§ Exercise goal
In the entries below, count every line containing "llfcmysql". Return the number and nothing else.

Entries taken from a collection:
☆ ☆ ☆ ☆ ☆ ☆ ☆

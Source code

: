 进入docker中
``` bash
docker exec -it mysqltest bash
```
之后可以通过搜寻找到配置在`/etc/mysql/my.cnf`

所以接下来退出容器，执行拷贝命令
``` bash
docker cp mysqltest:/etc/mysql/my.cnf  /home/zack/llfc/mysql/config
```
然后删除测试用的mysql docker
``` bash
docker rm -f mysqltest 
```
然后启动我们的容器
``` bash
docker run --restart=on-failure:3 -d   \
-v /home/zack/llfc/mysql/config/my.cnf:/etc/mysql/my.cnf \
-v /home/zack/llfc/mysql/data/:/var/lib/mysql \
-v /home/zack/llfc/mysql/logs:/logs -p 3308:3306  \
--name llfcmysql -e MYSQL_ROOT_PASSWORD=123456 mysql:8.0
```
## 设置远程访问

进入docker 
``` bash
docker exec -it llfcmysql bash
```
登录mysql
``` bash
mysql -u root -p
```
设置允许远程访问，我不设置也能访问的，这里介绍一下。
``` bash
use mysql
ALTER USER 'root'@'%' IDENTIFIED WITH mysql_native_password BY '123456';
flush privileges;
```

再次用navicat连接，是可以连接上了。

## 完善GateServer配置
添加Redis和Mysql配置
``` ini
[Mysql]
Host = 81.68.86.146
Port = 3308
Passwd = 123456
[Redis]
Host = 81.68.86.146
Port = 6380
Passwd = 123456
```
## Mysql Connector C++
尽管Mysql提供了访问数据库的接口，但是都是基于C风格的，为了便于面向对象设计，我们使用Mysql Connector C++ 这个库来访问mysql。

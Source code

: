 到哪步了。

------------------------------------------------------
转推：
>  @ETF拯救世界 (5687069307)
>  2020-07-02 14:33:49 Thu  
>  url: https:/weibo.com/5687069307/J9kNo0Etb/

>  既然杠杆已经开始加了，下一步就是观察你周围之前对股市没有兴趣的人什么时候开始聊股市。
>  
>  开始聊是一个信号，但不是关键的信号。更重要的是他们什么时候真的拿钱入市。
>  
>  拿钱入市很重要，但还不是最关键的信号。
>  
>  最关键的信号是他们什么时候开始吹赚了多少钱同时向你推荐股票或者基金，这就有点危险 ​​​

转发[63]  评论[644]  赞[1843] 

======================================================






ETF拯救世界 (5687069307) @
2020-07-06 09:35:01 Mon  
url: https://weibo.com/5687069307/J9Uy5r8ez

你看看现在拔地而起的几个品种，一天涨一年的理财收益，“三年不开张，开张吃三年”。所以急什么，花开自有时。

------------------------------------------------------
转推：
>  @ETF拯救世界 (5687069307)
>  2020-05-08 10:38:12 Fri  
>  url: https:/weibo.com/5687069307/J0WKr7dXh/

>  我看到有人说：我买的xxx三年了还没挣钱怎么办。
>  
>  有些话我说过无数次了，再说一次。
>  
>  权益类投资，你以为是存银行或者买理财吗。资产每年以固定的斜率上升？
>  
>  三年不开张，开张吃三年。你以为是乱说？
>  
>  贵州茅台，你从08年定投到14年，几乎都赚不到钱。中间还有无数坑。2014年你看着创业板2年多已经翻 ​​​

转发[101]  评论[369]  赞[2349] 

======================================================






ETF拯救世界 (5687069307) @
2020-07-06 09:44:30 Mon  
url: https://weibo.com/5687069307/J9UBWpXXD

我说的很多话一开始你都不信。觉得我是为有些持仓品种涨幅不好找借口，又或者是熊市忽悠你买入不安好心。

☆ ☆ ☆ ☆ ☆ ☆ ☆

§ Answer to this task
2